Shutdown aux Etats-Unis: «Si la stratégie du blocage ne paye pas, les républicains plus modérés auront gagné»

Shutdown aux Etats-Unis: «Si la stratégie du blocage ne paye pas, les républicains plus modérés auront gagné»

INTERVIEW – Selon François Durpaire, le nouveau blocage budgétaire que connaissent les Etats-Unis est révélateur des divisions internes du parti républicain…

Ce mardi, pour la première fois depuis dix-sept ans, l’Etat fédéral américain a de nouveau été mis au chômage technique, faute d’accord sur le budget au Congrès.

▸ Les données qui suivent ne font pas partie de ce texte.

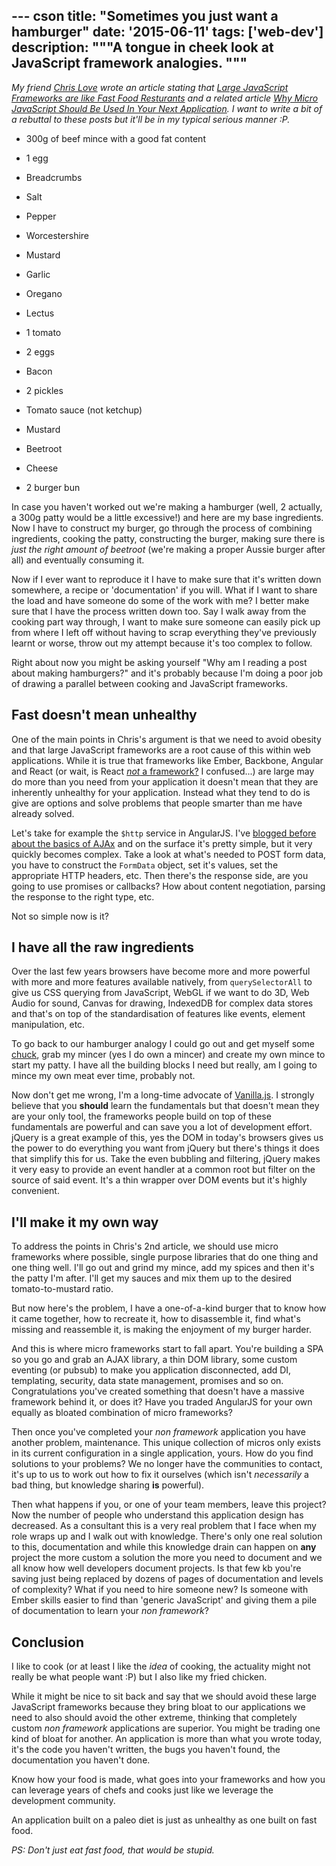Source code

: --- cson
title: "Sometimes you just want a hamburger"
date: '2015-06-11'
tags: ['web-dev']
description: """A tongue in cheek look at JavaScript framework analogies.
"""
---

_My friend [Chris Love](http://twitter.com/chrislove) wrote an article stating that [Large JavaScript Frameworks are like Fast Food Resturants](http://love2dev.com/#!article/Large-JavaScript-Frameworks-Are-Like-Fast-Food-Restaurants) and a related article [Why Micro JavaScript Should Be Used In Your Next Application](http://www.codemag.com/Article/1501101). I want to write a bit of a rebuttal to these posts but it'll be in my typical serious manner :P._

* 300g of beef mince with a good fat content
* 1 egg
* Breadcrumbs
* Salt
* Pepper
* Worcestershire
* Mustard
* Garlic
* Oregano

* Lectus
* 1 tomato
* 2 eggs
* Bacon
* 2 pickles
* Tomato sauce (not ketchup)
* Mustard
* Beetroot
* Cheese
* 2 burger bun

In case you haven't worked out we're making a hamburger (well, 2 actually, a 300g patty would be a little excessive!) and here are my base ingredients. Now I have to construct my burger, go through the process of combining ingredients, cooking the patty, constructing the burger, making sure there is _just the right amount of beetroot_ (we're making a proper Aussie burger after all) and eventually consuming it.

Now if I ever want to reproduce it I have to make sure that it's written down somewhere, a recipe or 'documentation' if you will. What if I want to share the load and have someone do some of the work with me? I better make sure that I have the process written down too. Say I walk away from the cooking part way through, I want to make sure someone can easily pick up from where I left off without having to scrap everything they've previously learnt or worse, throw out my attempt because it's too complex to follow.

Right about now you might be asking yourself "Why am I reading a post about making hamburgers?" and it's probably because I'm doing a poor job of drawing a parallel between cooking and JavaScript frameworks.

## Fast doesn't mean unhealthy

One of the main points in Chris's argument is that we need to avoid obesity and that large JavaScript frameworks are a root cause of this within web applications. While it is true that frameworks like Ember, Backbone, Angular and React (or wait, is React [_not_ a framework?](https://news.ycombinator.com/item?id=8792974) I confused...) are large may do more than you need from your application it doesn't mean that they are inherently unhealthy for your application. Instead what they tend to do is give are options and solve problems that people smarter than me have already solved.

Let's take for example the `$http` service in AngularJS. I've [blogged before about the basics of AJAx](/posts/2013-08-02-ajax-without-jquery.html) and on the surface it's pretty simple, but it very quickly becomes complex. Take a look at what's needed to POST form data, you have to construct the `FormData` object, set it's values, set the appropriate HTTP headers, etc. Then there's the response side, are you going to use promises or callbacks? How about content negotiation, parsing the response to the right type, etc.

Not so simple now is it?

## I have all the raw ingredients

Over the last few years browsers have become more and more powerful with more and more features available natively, from `querySelectorAll` to give us CSS querying from JavaScript, WebGL if we want to do 3D, Web Audio for sound, Canvas for drawing, IndexedDB for complex data stores and that's on top of the standardisation of features like events, element manipulation, etc.

To go back to our hamburger analogy I could go out and get myself some [chuck](http://en.wikipedia.org/wiki/Chuck_steak), grab my mincer (yes I do own a mincer) and create my own mince to start my patty. I have all the building blocks I need but really, am I going to mince my own meat ever time, probably not.

Now don't get me wrong, I'm a long-time advocate of [Vanilla.js](http://vanilla-js.com/). I strongly believe that you **should** learn the fundamentals but that doesn't mean they are your only tool, the frameworks people build on top of these fundamentals are powerful and can save you a lot of development effort. jQuery is a great example of this, yes the DOM in today's browsers gives us the power to do everything you want from jQuery but there's things it does that simplify this for us. Take the even bubbling and filtering, jQuery makes it very easy to provide an event handler at a common root but filter on the source of said event. It's a thin wrapper over DOM events but it's highly convenient.

## I'll make it my own way

To address the points in Chris's 2nd article, we should use micro frameworks where possible, single purpose libraries that do one thing and one thing well. I'll go out and grind my mince, add my spices and then it's the patty I'm after. I'll get my sauces and mix them up to the desired tomato-to-mustard ratio.

But now here's the problem, I have a one-of-a-kind burger that to know how it came together, how to recreate it, how to disassemble it, find what's missing and reassemble it, is making the enjoyment of my burger harder.

And this is where micro frameworks start to fall apart. You're building a SPA so you go and grab an AJAX library, a thin DOM library, some custom eventing (or pubsub) to make you application disconnected, add DI, templating, security, data state management, promises and so on. Congratulations you've created something that doesn't have a massive framework behind it, or does it? Have you traded AngularJS for your own equally as bloated combination of micro frameworks?

Then once you've completed your _non framework_ application you have another problem, maintenance. This unique collection of micros only exists in its current configuration in a single application, yours. How do you find solutions to your problems? We no longer have the communities to contact, it's up to us to work out how to fix it ourselves (which isn't _necessarily_ a bad thing, but knowledge sharing **is** powerful).

Then what happens if you, or one of your team members, leave this project? Now the number of people who understand this application design has decreased. As a consultant this is a very real problem that I face when my role wraps up and I walk out with knowledge. There's only one real solution to this, documentation and while this knowledge drain can happen on **any** project the more custom a solution the more you need to document and we all know how well developers document projects. Is that few kb you're saving just being replaced by dozens of pages of documentation and levels of complexity? What if you need to hire someone new? Is someone with Ember skills easier to find than 'generic JavaScript' and giving them a pile of documentation to learn your _non framework_?

## Conclusion

I like to cook (or at least I like the _idea_ of cooking, the actuality might not really be what people want :P) but I also like my fried chicken.

While it might be nice to sit back and say that we should avoid these large JavaScript frameworks because they bring bloat to our applications we need to also should avoid the other extreme, thinking that completely custom _non framework_ applications are superior. You might be trading one kind of bloat for another. An application is more than what you wrote today, it's the code you haven't written, the bugs you haven't found, the documentation you haven't done.

Know how your food is made, what goes into your frameworks and how you can leverage years of chefs and cooks just like we leverage the development community.

An application built on a paleo diet is just as unhealthy as one built on fast food.

_PS: Don't just eat fast food, that would be stupid._
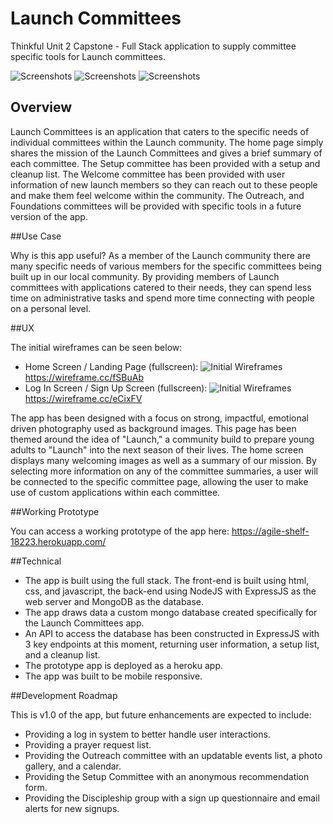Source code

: # Launch Committees

Thinkful Unit 2 Capstone - Full Stack application to supply committee specific tools for Launch committees.

![Screenshots](https://github.com/daileytj/launch-committees/tree/master/public/images/launch_committees_mac_product_screenshots.jpg)
![Screenshots](https://github.com/daileytj/launch-committees/tree/master/public/images/launch-committees-screenshot-web.png)
![Screenshots](https://github.com/daileytj/launch-committees/tree/master/public/images/launch-committees-screenshot-web.png)

## Overview

Launch Committees is an application that caters to the specific needs of individual committees within
the Launch community. The home page simply shares the mission of the Launch Committees and gives a brief summary of each committee. The Setup committee has been provided with a setup and cleanup list. The Welcome committee has been provided with user information of new launch members so they can reach out to these people and make them feel welcome within the community. The Outreach, and Foundations committees will be provided with specific tools in a future version of the app.

##Use Case

Why is this app useful? As a member of the Launch community there are many specific needs of various members for the specific committees being built up in our local community. By providing members of Launch committees with applications catered to their needs, they can spend less time on administrative tasks and spend more time connecting with people on a personal level.

##UX

The initial wireframes can be seen below:

- Home Screen / Landing Page (fullscreen):
![Initial Wireframes](https://wireframe.cc/fSBuAb)
https://wireframe.cc/fSBuAb
- Log In Screen / Sign Up Screen (fullscreen):
![Initial Wireframes](https://wireframe.cc/eCixFV)
https://wireframe.cc/eCixFV

The app has been designed with a focus on strong, impactful, emotional driven photography used as background images. This page has been themed around the idea of "Launch," a community build to prepare young adults to "Launch" into the next season of their lives. The home screen displays many welcoming images as well as a summary of our mission. By selecting more information on any of the committee summaries, a user will be connected to the specific committee page, allowing the user to make use of custom applications within each committee.

##Working Prototype

You can access a working prototype of the app here: https://agile-shelf-18223.herokuapp.com/

##Technical

* The app is built using the full stack. The front-end is built using html, css, and javascript, the back-end using NodeJS with ExpressJS as the web server and MongoDB as the database.
* The app draws data a custom mongo database created specifically for the Launch Committees app.
* An API to access the database has been constructed in ExpressJS with 3 key endpoints at this moment, returning user information, a setup list, and a cleanup list.
* The prototype app is deployed as a heroku app.
* The app was built to be mobile responsive.

##Development Roadmap

This is v1.0 of the app, but future enhancements are expected to include:

* Providing a log in system to better handle user interactions.
* Providing a prayer request list.
* Providing the Outreach committee with an updatable events list, a photo gallery, and a calendar.
* Providing the Setup Committee with an anonymous recommendation form.
* Providing the Discipleship group with a sign up questionnaire and email alerts for new signups.
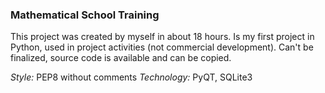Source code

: ### **Mathematical School Training**
This project was created by myself in about 18 hours. Is my first project in Python, used in project activities (not commercial development). Can't be finalized, source code is available and can be copied. 

_Style:_
PEP8 without comments 
_Technology:_ 
PyQT, SQLite3
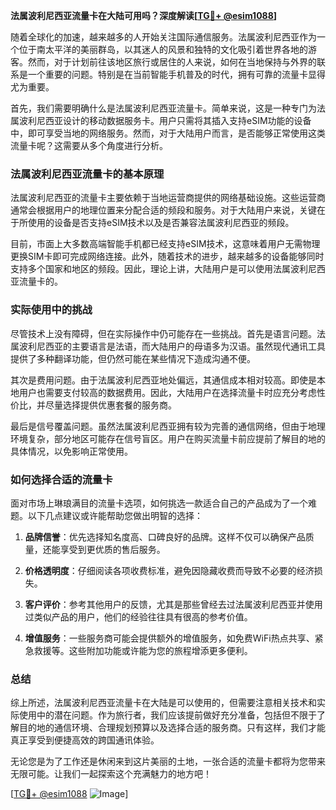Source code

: **法属波利尼西亚流量卡在大陆可用吗？深度解读[[TG💪+ @esim1088](https://t.me/s/esim1088)]**

随着全球化的加速，越来越多的人开始关注国际通信服务。法属波利尼西亚作为一个位于南太平洋的美丽群岛，以其迷人的风景和独特的文化吸引着世界各地的游客。然而，对于计划前往该地区旅行或居住的人来说，如何在当地保持与外界的联系是一个重要的问题。特别是在当前智能手机普及的时代，拥有可靠的流量卡显得尤为重要。

首先，我们需要明确什么是法属波利尼西亚流量卡。简单来说，这是一种专门为法属波利尼西亚设计的移动数据服务卡。用户只需将其插入支持eSIM功能的设备中，即可享受当地的网络服务。然而，对于大陆用户而言，是否能够正常使用这类流量卡呢？这需要从多个角度进行分析。

### 法属波利尼西亚流量卡的基本原理

法属波利尼西亚的流量卡主要依赖于当地运营商提供的网络基础设施。这些运营商通常会根据用户的地理位置来分配合适的频段和服务。对于大陆用户来说，关键在于所使用的设备是否支持eSIM技术以及是否兼容法属波利尼西亚的频段。

目前，市面上大多数高端智能手机都已经支持eSIM技术，这意味着用户无需物理更换SIM卡即可完成网络连接。此外，随着技术的进步，越来越多的设备能够同时支持多个国家和地区的频段。因此，理论上讲，大陆用户是可以使用法属波利尼西亚流量卡的。

### 实际使用中的挑战

尽管技术上没有障碍，但在实际操作中仍可能存在一些挑战。首先是语言问题。法属波利尼西亚的主要语言是法语，而大陆用户的母语多为汉语。虽然现代通讯工具提供了多种翻译功能，但仍然可能在某些情况下造成沟通不便。

其次是费用问题。由于法属波利尼西亚地处偏远，其通信成本相对较高。即使是本地用户也需要支付较高的数据费用。因此，大陆用户在选择流量卡时应充分考虑性价比，并尽量选择提供优惠套餐的服务商。

最后是信号覆盖问题。虽然法属波利尼西亚拥有较为完善的通信网络，但由于地理环境复杂，部分地区可能存在信号盲区。用户在购买流量卡前应提前了解目的地的具体情况，以免影响正常使用。

### 如何选择合适的流量卡

面对市场上琳琅满目的流量卡选项，如何挑选一款适合自己的产品成为了一个难题。以下几点建议或许能帮助您做出明智的选择：

1. **品牌信誉**：优先选择知名度高、口碑良好的品牌。这样不仅可以确保产品质量，还能享受到更优质的售后服务。
   
2. **价格透明度**：仔细阅读各项收费标准，避免因隐藏收费而导致不必要的经济损失。

3. **客户评价**：参考其他用户的反馈，尤其是那些曾经去过法属波利尼西亚并使用过类似产品的用户，他们的经验往往具有很高的参考价值。

4. **增值服务**：一些服务商可能会提供额外的增值服务，如免费WiFi热点共享、紧急救援等。这些附加功能或许能为您的旅程增添更多便利。

### 总结

综上所述，法属波利尼西亚流量卡在大陆是可以使用的，但需要注意相关技术和实际使用中的潜在问题。作为旅行者，我们应该提前做好充分准备，包括但不限于了解目的地的通信环境、合理规划预算以及选择合适的服务商。只有这样，我们才能真正享受到便捷高效的跨国通讯体验。

无论您是为了工作还是休闲来到这片美丽的土地，一张合适的流量卡都将为您带来无限可能。让我们一起探索这个充满魅力的地方吧！

[[TG💪+ @esim1088](https://t.me/s/esim1088) ![Image](https://i.postimg.cc/4NQfJmqS/Snipaste-2025-05-13-00-14-12.png)]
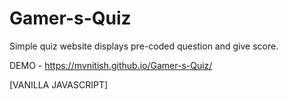 # Gamer-s-Quiz
Simple quiz website displays pre-coded question and give score.

DEMO - https://mvnitish.github.io/Gamer-s-Quiz/

[VANILLA JAVASCRIPT]
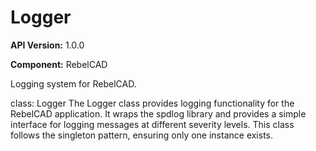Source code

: # Logger

**API Version:** 1.0.0

**Component:** RebelCAD

Logging system for RebelCAD.

class: Logger
The Logger class provides logging functionality for the RebelCAD application.
It wraps the spdlog library and provides a simple interface for logging
messages at different severity levels.
This class follows the singleton pattern, ensuring only one instance exists.

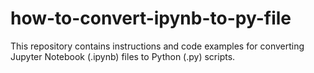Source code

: # how-to-convert-ipynb-to-py-file
This repository contains instructions and code examples for converting Jupyter Notebook (.ipynb) files to Python (.py) scripts.
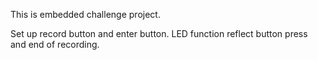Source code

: This is embedded challenge project.

Set up record button and enter button. LED function reflect button press and end of recording.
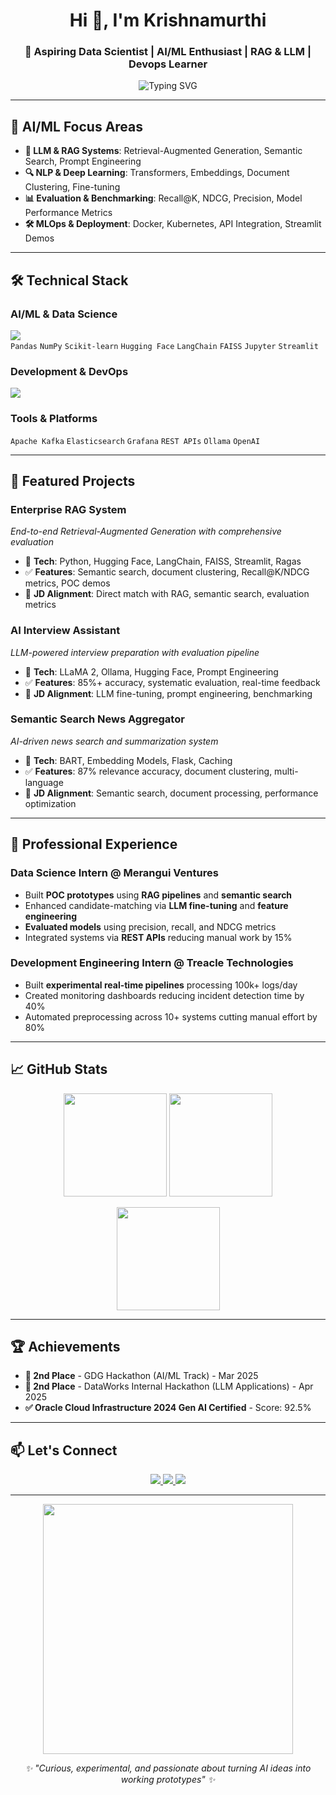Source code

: <h1 align="center">Hi 👋, I'm Krishnamurthi</h1>
<h3 align="center">🚀 Aspiring Data Scientist | AI/ML Enthusiast | RAG & LLM | Devops Learner</h3>

<p align="center">
  <img src="https://readme-typing-svg.herokuapp.com?font=Fira+Code&size=22&pause=1000&color=00F7F7&width=600&lines=Passionate+about+AI%2FML+%26+Data+Science;Building+RAG+Systems+%26+LLM+Applications;Experimentation+%26+POC+Development" alt="Typing SVG" />
</p>

---

## 🔬 AI/ML Focus Areas

- **🤖 LLM & RAG Systems**: Retrieval-Augmented Generation, Semantic Search, Prompt Engineering
- **🔍 NLP & Deep Learning**: Transformers, Embeddings, Document Clustering, Fine-tuning
- **📊 Evaluation & Benchmarking**: Recall@K, NDCG, Precision, Model Performance Metrics
- **🛠️ MLOps & Deployment**: Docker, Kubernetes, API Integration, Streamlit Demos

---

## 🛠️ Technical Stack

### **AI/ML & Data Science**
<p align="left">
  <img src="https://skillicons.dev/icons?i=python,tensorflow,pytorch" />
  <br/>
  <code>Pandas</code> <code>NumPy</code> <code>Scikit-learn</code> <code>Hugging Face</code> <code>LangChain</code> <code>FAISS</code> <code>Jupyter</code> <code>Streamlit</code>
</p>

### **Development & DevOps**
<p align="left">
  <img src="https://skillicons.dev/icons?i=docker,kubernetes,git,github,postgresql,mysql,aws" />
</p>

### **Tools & Platforms**
<p align="left">
  <code>Apache Kafka</code> <code>Elasticsearch</code> <code>Grafana</code> <code>REST APIs</code> <code>Ollama</code> <code>OpenAI</code>
</p>

---

## 🚀 Featured Projects

### **Enterprise RAG System** 
*End-to-end Retrieval-Augmented Generation with comprehensive evaluation*
- 🔧 **Tech**: Python, Hugging Face, LangChain, FAISS, Streamlit, Ragas
- ✅ **Features**: Semantic search, document clustering, Recall@K/NDCG metrics, POC demos
- 🎯 **JD Alignment**: Direct match with RAG, semantic search, evaluation metrics

### **AI Interview Assistant** 
*LLM-powered interview preparation with evaluation pipeline*
- 🔧 **Tech**: LLaMA 2, Ollama, Hugging Face, Prompt Engineering
- ✅ **Features**: 85%+ accuracy, systematic evaluation, real-time feedback
- 🎯 **JD Alignment**: LLM fine-tuning, prompt engineering, benchmarking

### **Semantic Search News Aggregator**
*AI-driven news search and summarization system*
- 🔧 **Tech**: BART, Embedding Models, Flask, Caching
- ✅ **Features**: 87% relevance accuracy, document clustering, multi-language
- 🎯 **JD Alignment**: Semantic search, document processing, performance optimization

---

## 💼 Professional Experience

### **Data Science Intern** @ Merangui Ventures
- Built **POC prototypes** using **RAG pipelines** and **semantic search**
- Enhanced candidate-matching via **LLM fine-tuning** and **feature engineering**
- **Evaluated models** using precision, recall, and NDCG metrics
- Integrated systems via **REST APIs** reducing manual work by 15%

### **Development Engineering Intern** @ Treacle Technologies
- Built **experimental real-time pipelines** processing 100k+ logs/day
- Created monitoring dashboards reducing incident detection time by 40%
- Automated preprocessing across 10+ systems cutting manual effort by 80%

---

## 📈 GitHub Stats

<p align="center">
  <img src="https://github-readme-stats.vercel.app/api?username=krishnamurthi-ramesh&show_icons=true&theme=tokyonight&hide_title=true&hide_border=true" height="165em"/>
  <img src="https://github-readme-stats.vercel.app/api/top-langs/?username=krishnamurthi-ramesh&layout=compact&theme=tokyonight&hide_border=true" height="165em"/>
</p>

<p align="center">
  <img src="https://github-readme-streak-stats.herokuapp.com/?user=krishnamurthi-ramesh&theme=tokyonight&hide_border=true" height="165em"/>
</p>

---

## 🏆 Achievements

- **🥈 2nd Place** - GDG Hackathon (AI/ML Track) - Mar 2025
- **🥈 2nd Place** - DataWorks Internal Hackathon (LLM Applications) - Apr 2025
- **✅ Oracle Cloud Infrastructure 2024 Gen AI Certified** - Score: 92.5%

---

## 📫 Let's Connect

<p align="center">
  <a href="https://www.linkedin.com/in/krishna9003762619murthi/">
    <img src="https://img.shields.io/badge/LinkedIn-0A66C2?logo=linkedin&logoColor=white&style=for-the-badge"/>
  </a>
  <a href="mailto:kiccha1703@gmail.com">
    <img src="https://img.shields.io/badge/Email-D14836?logo=gmail&logoColor=white&style=for-the-badge"/>
  </a>
  <a href="https://github.com/krishnamurthi-ramesh">
    <img src="https://img.shields.io/badge/Portfolio-171515?logo=github&logoColor=white&style=for-the-badge"/>
  </a>
</p>

---

<p align="center">
  <img src="https://raw.githubusercontent.com/krishnamurthi-ramesh/krishnamurthi-ramesh/main/assets/coding.gif" width="400"/>
</p>

<p align="center">
  <i>✨ "Curious, experimental, and passionate about turning AI ideas into working prototypes" ✨</i>
</p>
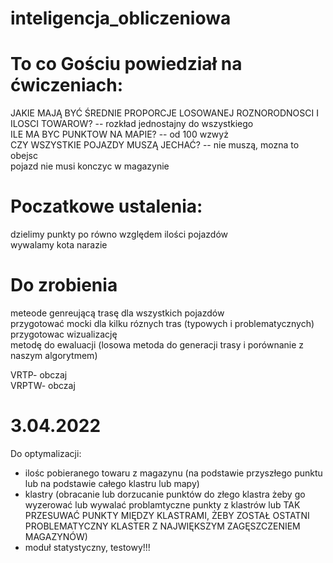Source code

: # inteligencja_obliczeniowa

# To co Gościu powiedział na ćwiczeniach:
JAKIE MAJĄ BYĆ ŚREDNIE PROPORCJE LOSOWANEJ ROZNORODNOSCI I ILOSCI TOWAROW? -- rozkład jednostajny do wszystkiego<br/>
ILE MA BYC PUNKTOW NA MAPIE? -- od 100 wzwyż<br/>
CZY WSZYSTKIE POJAZDY MUSZĄ JECHAĆ?  -- nie muszą, mozna to obejsc<br/>
pojazd nie musi konczyc w magazynie<br/>

# Poczatkowe ustalenia:
dzielimy punkty po równo względem ilości pojazdów<br/>
wywalamy kota narazie<br/>

# Do zrobienia
meteode genreującą trasę dla wszystkich pojazdów<br/>
przygotować mocki dla kilku róznych tras (typowych i problematycznych)<br/>
przygotowac wizualizację<br/>
metodę do ewaluacji (losowa metoda do generacji trasy i porównanie z naszym algorytmem)<br/>

VRTP- obczaj<br/>
VRPTW- obczaj<br/>

# 3.04.2022
Do optymalizacji:
- ilośc pobieranego towaru z magazynu (na podstawie przyszłego punktu lub na podstawie całego klastru lub mapy)
- klastry (obracanie lub dorzucanie punktów do złego klastra żeby go wyzerować lub wywalać problamtyczne punkty z klastrów lub TAK PRZESUWAĆ PUNKTY MIĘDZY KLASTRAMI, ŻEBY ZOSTAŁ OSTATNI PROBLEMATYCZNY KLASTER Z NAJWIĘKSZYM ZAGĘSZCZENIEM MAGAZYNÓW)
- moduł statystyczny, testowy!!!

Pour François Durpaire, maître de conférences à l’université de Cergy, même si ce blocage est habituel dans l’histoire politique américaine, il est révélateur des divisions internes du parti républicain, les élus du Tea Party mettant dans la balance d’un accord la mise au rencard d’Obamacare, la loi sur la couverture santé, qu’ils voient comme une socialisation de la médecine.

Comment les Américains jugent-ils le blocage budgétaire?

Ils sont agacés de cette situation, mais pas étonnés. Le shutdown, c’est habituel dans l’histoire américaine: depuis 1981, il y en a eu dix. Statistiquement, ils ne durent pas. Le plus long a duré 28 jours, en 1995-1996. Pour l’heure, les Américains ont un avis partagé sur les responsabilités car c’est le début du bras de fer.

D’autant plus qu’il n’y a donc pas vraiment d’impact sur leur vie quotidienne, puisque c’est le budget fédéral qui est bloqué. Que les ministères de l’Education ou de la Justice soient au chômage technique n’impacte pas les écoliers ou les justiciables, puisque ces thèmes sont gérés au niveau de chaque Etat.

Qui va céder?

C’est toute la question. Les politiciens arrivent normalement à trouver un accord: en 1996, Bill Clinton l’avait emporté. Mais, aujourd’hui, le Tea Party suit toujours sa stratégie d’opposition systématique, à l’intérieur du camp républicain, ils sont une trentaine à l’origine des deux amendements qui ont amené ce blocage.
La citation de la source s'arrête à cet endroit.